## Exercise aim
What you return must match the data exactly, line for line.

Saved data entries

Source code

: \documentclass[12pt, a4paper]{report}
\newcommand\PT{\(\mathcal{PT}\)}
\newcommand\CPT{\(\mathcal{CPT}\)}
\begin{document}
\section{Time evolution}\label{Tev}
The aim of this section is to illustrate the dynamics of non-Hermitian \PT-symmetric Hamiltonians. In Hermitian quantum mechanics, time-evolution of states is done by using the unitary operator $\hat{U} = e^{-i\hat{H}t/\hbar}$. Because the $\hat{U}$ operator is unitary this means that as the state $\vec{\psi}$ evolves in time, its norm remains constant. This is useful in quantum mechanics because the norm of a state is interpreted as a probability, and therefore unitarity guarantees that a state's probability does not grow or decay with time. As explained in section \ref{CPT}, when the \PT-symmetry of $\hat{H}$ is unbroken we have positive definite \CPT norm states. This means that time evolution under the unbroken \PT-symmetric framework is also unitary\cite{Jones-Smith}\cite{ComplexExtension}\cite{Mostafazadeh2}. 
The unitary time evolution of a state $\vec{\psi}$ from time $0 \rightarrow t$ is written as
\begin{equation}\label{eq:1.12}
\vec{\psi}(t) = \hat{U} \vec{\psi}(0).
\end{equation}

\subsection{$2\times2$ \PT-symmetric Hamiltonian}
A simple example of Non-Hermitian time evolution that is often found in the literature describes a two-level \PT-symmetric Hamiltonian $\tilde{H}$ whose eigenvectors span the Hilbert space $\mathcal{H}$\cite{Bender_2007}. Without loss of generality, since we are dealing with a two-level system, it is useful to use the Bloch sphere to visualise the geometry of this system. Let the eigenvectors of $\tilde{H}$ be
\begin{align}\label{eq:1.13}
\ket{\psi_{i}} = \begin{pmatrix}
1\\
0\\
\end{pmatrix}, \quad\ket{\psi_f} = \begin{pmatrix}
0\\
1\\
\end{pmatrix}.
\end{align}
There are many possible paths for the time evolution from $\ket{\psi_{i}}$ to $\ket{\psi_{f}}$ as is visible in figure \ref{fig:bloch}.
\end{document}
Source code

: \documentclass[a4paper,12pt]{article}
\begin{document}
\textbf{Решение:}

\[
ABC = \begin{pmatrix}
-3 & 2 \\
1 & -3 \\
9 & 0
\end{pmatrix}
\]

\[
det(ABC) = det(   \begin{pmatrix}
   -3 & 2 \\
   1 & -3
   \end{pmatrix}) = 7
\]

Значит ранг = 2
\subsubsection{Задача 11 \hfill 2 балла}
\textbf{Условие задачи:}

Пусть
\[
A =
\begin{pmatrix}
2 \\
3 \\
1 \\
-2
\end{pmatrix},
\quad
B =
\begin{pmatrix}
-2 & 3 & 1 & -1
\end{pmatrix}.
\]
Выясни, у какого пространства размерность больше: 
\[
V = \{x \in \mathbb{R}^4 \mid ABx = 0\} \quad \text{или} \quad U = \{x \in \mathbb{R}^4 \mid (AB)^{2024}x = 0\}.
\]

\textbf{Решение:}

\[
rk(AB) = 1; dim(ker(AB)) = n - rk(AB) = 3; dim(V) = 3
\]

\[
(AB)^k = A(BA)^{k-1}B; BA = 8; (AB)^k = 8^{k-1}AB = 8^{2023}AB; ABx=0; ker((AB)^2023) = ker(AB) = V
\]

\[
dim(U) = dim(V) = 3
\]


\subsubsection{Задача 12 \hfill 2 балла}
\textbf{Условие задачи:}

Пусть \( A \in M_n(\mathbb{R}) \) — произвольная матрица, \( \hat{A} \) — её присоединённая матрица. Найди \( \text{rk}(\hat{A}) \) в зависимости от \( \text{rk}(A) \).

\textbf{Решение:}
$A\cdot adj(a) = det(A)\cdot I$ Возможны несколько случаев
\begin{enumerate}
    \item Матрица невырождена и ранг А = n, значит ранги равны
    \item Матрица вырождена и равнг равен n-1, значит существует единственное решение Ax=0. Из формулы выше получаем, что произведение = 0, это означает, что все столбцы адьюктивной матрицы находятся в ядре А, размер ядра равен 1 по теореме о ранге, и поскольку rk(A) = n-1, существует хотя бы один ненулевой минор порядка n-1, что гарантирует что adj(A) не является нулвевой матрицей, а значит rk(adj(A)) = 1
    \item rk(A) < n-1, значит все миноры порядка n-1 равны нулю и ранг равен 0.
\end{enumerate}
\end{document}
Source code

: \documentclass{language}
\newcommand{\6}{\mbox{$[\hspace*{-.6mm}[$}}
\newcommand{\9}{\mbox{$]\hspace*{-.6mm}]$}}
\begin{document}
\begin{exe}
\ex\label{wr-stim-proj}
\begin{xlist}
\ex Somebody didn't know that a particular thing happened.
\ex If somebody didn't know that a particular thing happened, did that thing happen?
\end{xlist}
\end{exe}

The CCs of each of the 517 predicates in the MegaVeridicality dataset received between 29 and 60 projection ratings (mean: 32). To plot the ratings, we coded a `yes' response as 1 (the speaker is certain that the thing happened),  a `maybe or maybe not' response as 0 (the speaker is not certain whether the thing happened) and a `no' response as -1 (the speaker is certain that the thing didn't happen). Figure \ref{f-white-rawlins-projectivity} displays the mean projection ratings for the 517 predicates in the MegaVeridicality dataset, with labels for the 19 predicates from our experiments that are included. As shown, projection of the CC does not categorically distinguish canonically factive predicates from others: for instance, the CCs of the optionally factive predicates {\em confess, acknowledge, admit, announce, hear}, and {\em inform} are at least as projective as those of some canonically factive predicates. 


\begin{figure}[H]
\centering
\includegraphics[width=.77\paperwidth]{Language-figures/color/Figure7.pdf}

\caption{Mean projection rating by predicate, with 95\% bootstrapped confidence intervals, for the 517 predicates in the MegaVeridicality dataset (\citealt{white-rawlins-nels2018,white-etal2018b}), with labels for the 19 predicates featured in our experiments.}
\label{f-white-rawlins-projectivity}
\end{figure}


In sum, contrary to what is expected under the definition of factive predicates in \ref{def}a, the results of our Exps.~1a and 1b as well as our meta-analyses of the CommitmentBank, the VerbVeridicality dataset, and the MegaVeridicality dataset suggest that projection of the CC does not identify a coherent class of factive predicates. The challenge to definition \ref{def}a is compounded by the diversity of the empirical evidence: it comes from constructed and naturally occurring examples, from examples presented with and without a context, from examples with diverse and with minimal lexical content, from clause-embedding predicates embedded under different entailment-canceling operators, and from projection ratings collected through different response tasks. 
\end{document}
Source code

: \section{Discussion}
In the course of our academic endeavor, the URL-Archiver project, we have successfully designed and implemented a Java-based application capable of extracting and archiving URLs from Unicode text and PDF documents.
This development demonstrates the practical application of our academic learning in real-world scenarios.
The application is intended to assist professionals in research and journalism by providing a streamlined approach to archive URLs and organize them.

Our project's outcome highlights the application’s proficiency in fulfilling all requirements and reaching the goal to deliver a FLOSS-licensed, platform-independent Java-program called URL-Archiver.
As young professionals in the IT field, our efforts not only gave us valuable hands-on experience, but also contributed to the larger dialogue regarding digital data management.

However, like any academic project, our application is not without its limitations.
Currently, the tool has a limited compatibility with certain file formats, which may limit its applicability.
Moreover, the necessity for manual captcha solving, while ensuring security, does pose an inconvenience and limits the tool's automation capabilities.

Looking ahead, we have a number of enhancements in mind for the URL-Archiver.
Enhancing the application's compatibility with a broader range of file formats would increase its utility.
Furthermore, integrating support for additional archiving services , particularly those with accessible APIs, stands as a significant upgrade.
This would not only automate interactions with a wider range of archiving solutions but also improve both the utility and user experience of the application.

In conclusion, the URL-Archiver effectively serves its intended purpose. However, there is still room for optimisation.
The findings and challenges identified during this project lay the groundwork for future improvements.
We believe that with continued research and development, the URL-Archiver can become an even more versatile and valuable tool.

## Task solution
Source code

: \documentclass[12pt, a4paper]{report}
\newcommand\PT{\(\mathcal{PT}\)}
\newcommand\CPT{\(\mathcal{CPT}\)}
\begin{document}
\section{Time evolution}\label{Tev}
The aim of this section is to illustrate the dynamics of non-Hermitian \PT-symmetric Hamiltonians. In Hermitian quantum mechanics, time-evolution of states is done by using the unitary operator $\hat{U} = e^{-i\hat{H}t/\hbar}$. Because the $\hat{U}$ operator is unitary this means that as the state $\vec{\psi}$ evolves in time, its norm remains constant. This is useful in quantum mechanics because the norm of a state is interpreted as a probability, and therefore unitarity guarantees that a state's probability does not grow or decay with time. As explained in section \ref{CPT}, when the \PT-symmetry of $\hat{H}$ is unbroken we have positive definite \CPT norm states. This means that time evolution under the unbroken \PT-symmetric framework is also unitary\cite{Jones-Smith}\cite{ComplexExtension}\cite{Mostafazadeh2}. 
The unitary time evolution of a state $\vec{\psi}$ from time $0 \rightarrow t$ is written as
\begin{equation}\label{eq:1.12}
\vec{\psi}(t) = \hat{U} \vec{\psi}(0).
\end{equation}

\subsection{$2\times2$ \PT-symmetric Hamiltonian}
A simple example of Non-Hermitian time evolution that is often found in the literature describes a two-level \PT-symmetric Hamiltonian $\tilde{H}$ whose eigenvectors span the Hilbert space $\mathcal{H}$\cite{Bender_2007}. Without loss of generality, since we are dealing with a two-level system, it is useful to use the Bloch sphere to visualise the geometry of this system. Let the eigenvectors of $\tilde{H}$ be
\begin{align}\label{eq:1.13}
\ket{\psi_{i}} = \begin{pmatrix}
1\\
0\\
\end{pmatrix}, \quad\ket{\psi_f} = \begin{pmatrix}
0\\
1\\
\end{pmatrix}.
\end{align}
There are many possible paths for the time evolution from $\ket{\psi_{i}}$ to $\ket{\psi_{f}}$ as is visible in figure \ref{fig:bloch}.
\end{document}
Source code

: \documentclass[a4paper,12pt]{article}
\begin{document}
\textbf{Решение:}

\[
ABC = \begin{pmatrix}
-3 & 2 \\
1 & -3 \\
9 & 0
\end{pmatrix}
\]

\[
det(ABC) = det(   \begin{pmatrix}
   -3 & 2 \\
   1 & -3
   \end{pmatrix}) = 7
\]

Значит ранг = 2
\subsubsection{Задача 11 \hfill 2 балла}
\textbf{Условие задачи:}

Пусть
\[
A =
\begin{pmatrix}
2 \\
3 \\
1 \\
-2
\end{pmatrix},
\quad
B =
\begin{pmatrix}
-2 & 3 & 1 & -1
\end{pmatrix}.
\]
Выясни, у какого пространства размерность больше: 
\[
V = \{x \in \mathbb{R}^4 \mid ABx = 0\} \quad \text{или} \quad U = \{x \in \mathbb{R}^4 \mid (AB)^{2024}x = 0\}.
\]

\textbf{Решение:}

\[
rk(AB) = 1; dim(ker(AB)) = n - rk(AB) = 3; dim(V) = 3
\]

\[
(AB)^k = A(BA)^{k-1}B; BA = 8; (AB)^k = 8^{k-1}AB = 8^{2023}AB; ABx=0; ker((AB)^2023) = ker(AB) = V
\]

\[
dim(U) = dim(V) = 3
\]


\subsubsection{Задача 12 \hfill 2 балла}
\textbf{Условие задачи:}

Пусть \( A \in M_n(\mathbb{R}) \) — произвольная матрица, \( \hat{A} \) — её присоединённая матрица. Найди \( \text{rk}(\hat{A}) \) в зависимости от \( \text{rk}(A) \).

\textbf{Решение:}
$A\cdot adj(a) = det(A)\cdot I$ Возможны несколько случаев
\begin{enumerate}
    \item Матрица невырождена и ранг А = n, значит ранги равны
    \item Матрица вырождена и равнг равен n-1, значит существует единственное решение Ax=0. Из формулы выше получаем, что произведение = 0, это означает, что все столбцы адьюктивной матрицы находятся в ядре А, размер ядра равен 1 по теореме о ранге, и поскольку rk(A) = n-1, существует хотя бы один ненулевой минор порядка n-1, что гарантирует что adj(A) не является нулвевой матрицей, а значит rk(adj(A)) = 1
    \item rk(A) < n-1, значит все миноры порядка n-1 равны нулю и ранг равен 0.
\end{enumerate}
\end{document}
Source code

: \documentclass{language}
\newcommand{\6}{\mbox{$[\hspace*{-.6mm}[$}}
\newcommand{\9}{\mbox{$]\hspace*{-.6mm}]$}}
\begin{document}
\begin{exe}
\ex\label{wr-stim-proj}
\begin{xlist}
\ex Somebody didn't know that a particular thing happened.
\ex If somebody didn't know that a particular thing happened, did that thing happen?
\end{xlist}
\end{exe}

The CCs of each of the 517 predicates in the MegaVeridicality dataset received between 29 and 60 projection ratings (mean: 32). To plot the ratings, we coded a `yes' response as 1 (the speaker is certain that the thing happened),  a `maybe or maybe not' response as 0 (the speaker is not certain whether the thing happened) and a `no' response as -1 (the speaker is certain that the thing didn't happen). Figure \ref{f-white-rawlins-projectivity} displays the mean projection ratings for the 517 predicates in the MegaVeridicality dataset, with labels for the 19 predicates from our experiments that are included. As shown, projection of the CC does not categorically distinguish canonically factive predicates from others: for instance, the CCs of the optionally factive predicates {\em confess, acknowledge, admit, announce, hear}, and {\em inform} are at least as projective as those of some canonically factive predicates. 


\begin{figure}[H]
\centering
\includegraphics[width=.77\paperwidth]{Language-figures/color/Figure7.pdf}

\caption{Mean projection rating by predicate, with 95\% bootstrapped confidence intervals, for the 517 predicates in the MegaVeridicality dataset (\citealt{white-rawlins-nels2018,white-etal2018b}), with labels for the 19 predicates featured in our experiments.}
\label{f-white-rawlins-projectivity}
\end{figure}


In sum, contrary to what is expected under the definition of factive predicates in \ref{def}a, the results of our Exps.~1a and 1b as well as our meta-analyses of the CommitmentBank, the VerbVeridicality dataset, and the MegaVeridicality dataset suggest that projection of the CC does not identify a coherent class of factive predicates. The challenge to definition \ref{def}a is compounded by the diversity of the empirical evidence: it comes from constructed and naturally occurring examples, from examples presented with and without a context, from examples with diverse and with minimal lexical content, from clause-embedding predicates embedded under different entailment-canceling operators, and from projection ratings collected through different response tasks. 
\end{document}
Source code

: \section{Discussion}
In the course of our academic endeavor, the URL-Archiver project, we have successfully designed and implemented a Java-based application capable of extracting and archiving URLs from Unicode text and PDF documents.
This development demonstrates the practical application of our academic learning in real-world scenarios.
The application is intended to assist professionals in research and journalism by providing a streamlined approach to archive URLs and organize them.

Our project's outcome highlights the application’s proficiency in fulfilling all requirements and reaching the goal to deliver a FLOSS-licensed, platform-independent Java-program called URL-Archiver.
As young professionals in the IT field, our efforts not only gave us valuable hands-on experience, but also contributed to the larger dialogue regarding digital data management.

However, like any academic project, our application is not without its limitations.
Currently, the tool has a limited compatibility with certain file formats, which may limit its applicability.
Moreover, the necessity for manual captcha solving, while ensuring security, does pose an inconvenience and limits the tool's automation capabilities.

Looking ahead, we have a number of enhancements in mind for the URL-Archiver.
Enhancing the application's compatibility with a broader range of file formats would increase its utility.
Furthermore, integrating support for additional archiving services , particularly those with accessible APIs, stands as a significant upgrade.
This would not only automate interactions with a wider range of archiving solutions but also improve both the utility and user experience of the application.

In conclusion, the URL-Archiver effectively serves its intended purpose. However, there is still room for optimisation.
The findings and challenges identified during this project lay the groundwork for future improvements.
We believe that with continued research and development, the URL-Archiver can become an even more versatile and valuable tool.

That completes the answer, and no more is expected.